■ **WHAT THIS TASK INVOLVES**: Pull out each line of the records holding the string "bundle".

■ **EXTRACTED ENTRIES**:
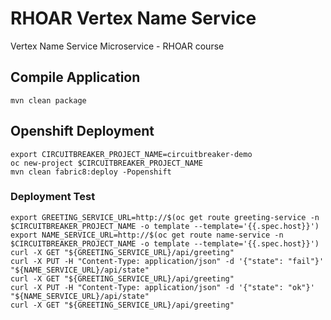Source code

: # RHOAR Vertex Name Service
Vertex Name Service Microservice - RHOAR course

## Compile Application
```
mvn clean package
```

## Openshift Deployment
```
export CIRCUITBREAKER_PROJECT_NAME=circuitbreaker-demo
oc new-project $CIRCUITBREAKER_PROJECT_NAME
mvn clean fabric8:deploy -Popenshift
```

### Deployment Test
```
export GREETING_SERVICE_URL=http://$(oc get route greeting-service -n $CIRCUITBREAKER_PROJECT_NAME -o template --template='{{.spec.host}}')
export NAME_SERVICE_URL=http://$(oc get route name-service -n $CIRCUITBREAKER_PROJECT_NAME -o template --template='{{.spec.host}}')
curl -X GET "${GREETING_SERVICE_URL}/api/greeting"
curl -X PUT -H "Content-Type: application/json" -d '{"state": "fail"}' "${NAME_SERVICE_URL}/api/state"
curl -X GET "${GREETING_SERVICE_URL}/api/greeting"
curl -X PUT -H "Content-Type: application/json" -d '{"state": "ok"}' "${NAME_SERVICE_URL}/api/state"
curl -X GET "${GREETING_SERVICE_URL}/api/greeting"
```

==

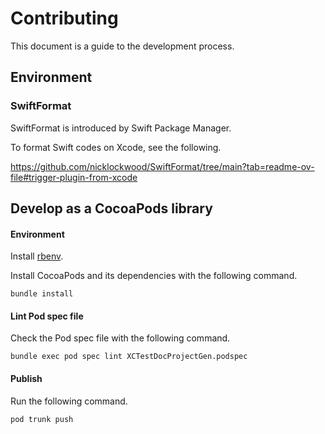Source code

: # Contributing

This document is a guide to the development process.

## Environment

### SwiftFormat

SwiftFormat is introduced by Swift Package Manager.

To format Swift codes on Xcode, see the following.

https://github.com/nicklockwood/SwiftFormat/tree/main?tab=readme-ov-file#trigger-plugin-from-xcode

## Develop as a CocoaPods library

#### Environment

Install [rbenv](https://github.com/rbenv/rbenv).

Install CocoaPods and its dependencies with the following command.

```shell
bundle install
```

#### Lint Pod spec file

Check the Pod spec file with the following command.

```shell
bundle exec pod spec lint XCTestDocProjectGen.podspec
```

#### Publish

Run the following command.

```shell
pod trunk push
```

■ **ANSWER TO THIS TASK**:
bundle install
bundle exec pod spec lint XCTestDocProjectGen.podspec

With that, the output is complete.